[PROVIDED DATA]

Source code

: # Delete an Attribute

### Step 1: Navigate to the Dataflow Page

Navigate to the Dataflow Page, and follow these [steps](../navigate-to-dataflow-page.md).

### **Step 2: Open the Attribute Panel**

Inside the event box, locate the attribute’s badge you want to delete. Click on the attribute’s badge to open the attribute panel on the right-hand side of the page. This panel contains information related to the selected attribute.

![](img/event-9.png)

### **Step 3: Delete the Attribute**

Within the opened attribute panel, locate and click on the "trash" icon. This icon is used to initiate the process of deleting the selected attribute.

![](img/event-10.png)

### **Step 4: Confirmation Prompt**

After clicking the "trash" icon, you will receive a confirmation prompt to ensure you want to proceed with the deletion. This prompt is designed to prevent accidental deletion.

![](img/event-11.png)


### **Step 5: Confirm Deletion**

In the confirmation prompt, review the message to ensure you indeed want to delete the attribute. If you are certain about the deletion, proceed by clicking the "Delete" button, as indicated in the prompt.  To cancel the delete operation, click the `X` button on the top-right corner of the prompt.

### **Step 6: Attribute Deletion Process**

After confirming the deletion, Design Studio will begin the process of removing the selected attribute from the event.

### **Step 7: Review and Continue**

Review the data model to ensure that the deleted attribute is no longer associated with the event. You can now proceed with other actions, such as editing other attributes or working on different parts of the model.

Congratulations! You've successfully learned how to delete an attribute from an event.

[/PROVIDED DATA]
[PROVIDED DATA]

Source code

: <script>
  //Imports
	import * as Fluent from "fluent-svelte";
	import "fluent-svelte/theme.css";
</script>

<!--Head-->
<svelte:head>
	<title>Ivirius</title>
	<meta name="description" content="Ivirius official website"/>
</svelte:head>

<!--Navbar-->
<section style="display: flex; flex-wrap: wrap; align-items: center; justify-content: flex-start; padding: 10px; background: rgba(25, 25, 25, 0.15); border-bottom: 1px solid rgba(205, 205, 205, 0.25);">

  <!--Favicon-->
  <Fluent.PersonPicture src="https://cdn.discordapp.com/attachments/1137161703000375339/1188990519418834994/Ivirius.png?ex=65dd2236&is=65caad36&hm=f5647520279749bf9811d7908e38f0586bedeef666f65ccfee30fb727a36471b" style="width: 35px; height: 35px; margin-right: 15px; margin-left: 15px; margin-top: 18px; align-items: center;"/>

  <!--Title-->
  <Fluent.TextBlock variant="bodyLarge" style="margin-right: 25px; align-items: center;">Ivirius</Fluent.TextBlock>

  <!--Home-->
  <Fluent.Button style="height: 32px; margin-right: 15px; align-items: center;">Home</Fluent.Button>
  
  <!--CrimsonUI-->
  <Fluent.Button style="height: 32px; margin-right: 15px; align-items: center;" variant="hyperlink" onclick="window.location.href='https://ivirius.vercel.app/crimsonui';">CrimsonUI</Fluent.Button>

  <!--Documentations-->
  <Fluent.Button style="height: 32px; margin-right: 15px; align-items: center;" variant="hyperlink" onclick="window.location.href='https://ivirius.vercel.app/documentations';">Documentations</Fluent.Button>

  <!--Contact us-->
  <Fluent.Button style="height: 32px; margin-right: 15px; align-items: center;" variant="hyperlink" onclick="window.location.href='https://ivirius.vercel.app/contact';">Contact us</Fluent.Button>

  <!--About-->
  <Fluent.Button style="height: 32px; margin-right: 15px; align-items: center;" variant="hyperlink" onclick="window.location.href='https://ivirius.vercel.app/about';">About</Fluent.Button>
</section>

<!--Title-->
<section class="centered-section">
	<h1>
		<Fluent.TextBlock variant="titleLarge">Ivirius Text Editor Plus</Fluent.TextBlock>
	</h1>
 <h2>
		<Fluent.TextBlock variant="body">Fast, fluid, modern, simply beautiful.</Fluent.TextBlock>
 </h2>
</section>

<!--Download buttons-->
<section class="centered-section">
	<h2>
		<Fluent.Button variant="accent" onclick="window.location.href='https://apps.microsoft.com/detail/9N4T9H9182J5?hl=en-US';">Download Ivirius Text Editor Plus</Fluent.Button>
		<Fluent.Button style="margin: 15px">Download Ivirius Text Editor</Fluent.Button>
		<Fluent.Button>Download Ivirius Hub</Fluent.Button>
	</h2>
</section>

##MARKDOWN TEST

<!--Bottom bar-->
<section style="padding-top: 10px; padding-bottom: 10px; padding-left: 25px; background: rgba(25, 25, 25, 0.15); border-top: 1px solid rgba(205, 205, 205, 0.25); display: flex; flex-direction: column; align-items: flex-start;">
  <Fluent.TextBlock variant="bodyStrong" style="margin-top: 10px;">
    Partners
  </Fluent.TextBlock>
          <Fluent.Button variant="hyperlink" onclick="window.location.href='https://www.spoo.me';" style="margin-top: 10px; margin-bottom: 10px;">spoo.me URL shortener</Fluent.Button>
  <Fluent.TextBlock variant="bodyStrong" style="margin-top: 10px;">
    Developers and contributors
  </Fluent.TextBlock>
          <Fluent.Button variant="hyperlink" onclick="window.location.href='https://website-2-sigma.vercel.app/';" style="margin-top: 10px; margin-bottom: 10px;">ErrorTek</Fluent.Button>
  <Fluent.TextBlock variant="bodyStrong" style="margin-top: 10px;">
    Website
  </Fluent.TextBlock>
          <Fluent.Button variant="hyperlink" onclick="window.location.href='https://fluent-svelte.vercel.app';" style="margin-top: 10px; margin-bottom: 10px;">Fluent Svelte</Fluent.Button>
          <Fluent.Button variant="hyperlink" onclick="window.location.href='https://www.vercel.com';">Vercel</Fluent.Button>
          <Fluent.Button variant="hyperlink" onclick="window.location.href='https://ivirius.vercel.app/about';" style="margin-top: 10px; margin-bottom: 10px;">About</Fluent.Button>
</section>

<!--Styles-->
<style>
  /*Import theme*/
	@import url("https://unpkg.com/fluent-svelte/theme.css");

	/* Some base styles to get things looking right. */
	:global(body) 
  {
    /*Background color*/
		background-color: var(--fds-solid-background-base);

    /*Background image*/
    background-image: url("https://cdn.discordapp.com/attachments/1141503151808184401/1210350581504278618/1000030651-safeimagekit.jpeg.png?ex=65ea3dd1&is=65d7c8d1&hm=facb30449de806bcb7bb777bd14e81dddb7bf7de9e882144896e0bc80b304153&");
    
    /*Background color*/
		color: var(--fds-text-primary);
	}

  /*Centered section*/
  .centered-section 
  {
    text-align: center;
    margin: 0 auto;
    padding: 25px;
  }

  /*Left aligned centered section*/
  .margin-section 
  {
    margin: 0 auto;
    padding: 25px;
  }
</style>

[/PROVIDED DATA]

DIRECTIONS: Your answer should consist solely of the lines above from the line with "# Delete an Attribute" to the line with "### **Step 4: Confirmation Prompt**", both included, reproduced exactly.

RESULT:
: # Delete an Attribute

### Step 1: Navigate to the Dataflow Page

Navigate to the Dataflow Page, and follow these [steps](../navigate-to-dataflow-page.md).

### **Step 2: Open the Attribute Panel**

Inside the event box, locate the attribute’s badge you want to delete. Click on the attribute’s badge to open the attribute panel on the right-hand side of the page. This panel contains information related to the selected attribute.

![](img/event-9.png)

### **Step 3: Delete the Attribute**

Within the opened attribute panel, locate and click on the "trash" icon. This icon is used to initiate the process of deleting the selected attribute.

![](img/event-10.png)

### **Step 4: Confirmation Prompt**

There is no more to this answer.